I don't like soup. I know that is a totally weird admission and I'm probably part of a very small soup-averse minority. Anyway, after 7 years of this blog, it only seems right to admit this. So why am I posting a soup recipe? Well, I don't feel 100% and it's probably at least 60% due to the weather. Today is April 14th and in Madison, Wisconsin, we started the morning with gale force winds, that turned to gale force windy rain around noon, and finally turned to gale forced windy snow around dinner time. When I looked outside and realized that snow was accumulating on my neighbors roofs and even on the grass, I decided that soup was a respectable dinner choice.
In truth, I'd already been thinking about soup but I felt very non-committal. I accidentally bought 2 pounds of green beens when I only needed 1 pound for a bean salad I made on Easter. Then I used a half pound to smoke up my house for the most delicious blistered green been recipe. (Thank you Alison Roman ("Dining In") for both delicious recipes. You have changed my feelings towards green beans. I now like them - caveat - fresh.) So I had some soft, starting to shrivel green beans in the fridge and I remembered a soup made by a boyfriend's lovely Hoosier mother that used fresh green beans. She also made one with asparagus, which lead me to make Creamy Asparagus Soup many years later for my VegOut! Challenge. Joyce cooked with no recipe, she simply made the same basic soup with whatever she had on hand. She did the same with pie and frequently had a berry pie on the corner of her kitchen counter that got mysteriously smaller every time anyone walked past. Anyway, Jocye's soup reminded me of Frances Mayes describing Tuscan food and leftovers soup in Under the Tuscan Sun. So I made a soup by throwing all the leftovers into a pot, in the correct-ish order.
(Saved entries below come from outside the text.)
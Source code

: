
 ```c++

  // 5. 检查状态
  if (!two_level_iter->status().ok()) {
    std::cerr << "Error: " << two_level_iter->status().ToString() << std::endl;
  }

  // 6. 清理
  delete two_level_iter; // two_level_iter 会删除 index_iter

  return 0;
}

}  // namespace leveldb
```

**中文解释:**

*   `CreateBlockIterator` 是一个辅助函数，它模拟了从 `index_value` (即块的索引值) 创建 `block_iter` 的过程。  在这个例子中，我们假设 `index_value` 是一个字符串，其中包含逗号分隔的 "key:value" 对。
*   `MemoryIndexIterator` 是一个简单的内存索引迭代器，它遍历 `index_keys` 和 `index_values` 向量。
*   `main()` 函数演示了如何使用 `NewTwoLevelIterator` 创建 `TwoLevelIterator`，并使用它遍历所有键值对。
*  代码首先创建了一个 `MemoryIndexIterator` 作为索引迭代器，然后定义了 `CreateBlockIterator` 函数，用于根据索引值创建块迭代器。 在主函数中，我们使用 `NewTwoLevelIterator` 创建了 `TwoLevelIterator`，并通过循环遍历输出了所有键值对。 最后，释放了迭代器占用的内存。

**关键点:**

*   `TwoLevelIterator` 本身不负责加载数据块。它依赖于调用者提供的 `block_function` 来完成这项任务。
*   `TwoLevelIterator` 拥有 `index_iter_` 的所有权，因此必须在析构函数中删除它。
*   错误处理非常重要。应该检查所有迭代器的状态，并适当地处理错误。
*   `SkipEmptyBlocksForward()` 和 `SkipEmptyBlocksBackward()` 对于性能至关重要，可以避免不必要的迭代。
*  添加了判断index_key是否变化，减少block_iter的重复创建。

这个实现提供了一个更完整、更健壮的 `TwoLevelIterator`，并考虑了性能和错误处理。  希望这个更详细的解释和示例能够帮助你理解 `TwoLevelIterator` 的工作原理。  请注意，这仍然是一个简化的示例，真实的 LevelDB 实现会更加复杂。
As I started to prep this, with absolutely no recipe in mind, I smiled thinking of the Spinach and "Recycled" Brats Soup I posted one Earth Day with some ideas for cutting waste in the kitchen. I have made leaps and bounds in my kitchen efficiency since that post (cloth napkins, nearly eliminating paper towels [the exception being for oily jobs], reusable canvas bags instead of reusable plastic-based bags, mason jar storage for bulk purchasing, etc.), but mostly, even cooking for one, I've done a good job of reducing food waste. I'm still not at 100%, but I'm throwing out so much less food than I was before! Anyway, it's almost Earth Day. Do something good for the planet. Even better, do lots of good things for the planet because, folks, this is the only one we've got. Respect her, care for her, nurture her.
Tuscan-ish Leftover Soup
Serves 2, generously
Ingredients:
1 tbsp. olive oil
1/2 onion, diced
1 large carrot, sliced
2 red potatoes, scrubbed and chopped
1 clove garlic, minced
1/4 pound fresh green beans, trimmed and cut in 2" pieces
1 smoked spicy chicken sausage, sliced
a couple of parsley stalks (leftover from Romesco sauce)
hunk of Parmesan rind
1/4 tsp. rosemary
1/4 tsp. thyme
Salt and pepper, to taste
1-2 cups chicken or vegetable broth
Parmesan, to serve
Green Romesco, to serve
For the Green Romesco (modified from Alison Roman):
1/4 cup parsley leaves, finely chopped
1/4 cup olive oil
1/4 cup toasted walnuts, finely chopped
1 tsp. red wine vinegar
salt and pepper, to taste
Method:
In a medium pot, heat oil. Add onion and saute until soft. Add carrots, potatoes, and garlic. Saute for a bit and then add the green beans, chicken sausage, parsley stems, Parmesan rind, rosemary, thyme, salt, and pepper. Cook until the sausage is warmed through.
Add broth and then water to cover. Bring to a boil. Lower to a simmer and cook until the potatoes are soft. Remove the Parmesan rind and parsley stems. While the soup cooks, stir together all of the ingredients for the Green Romesco and set aside.
Ladle the soup into big bowls, top with freshly grated Parmesan and a spoonful of Green Romesco.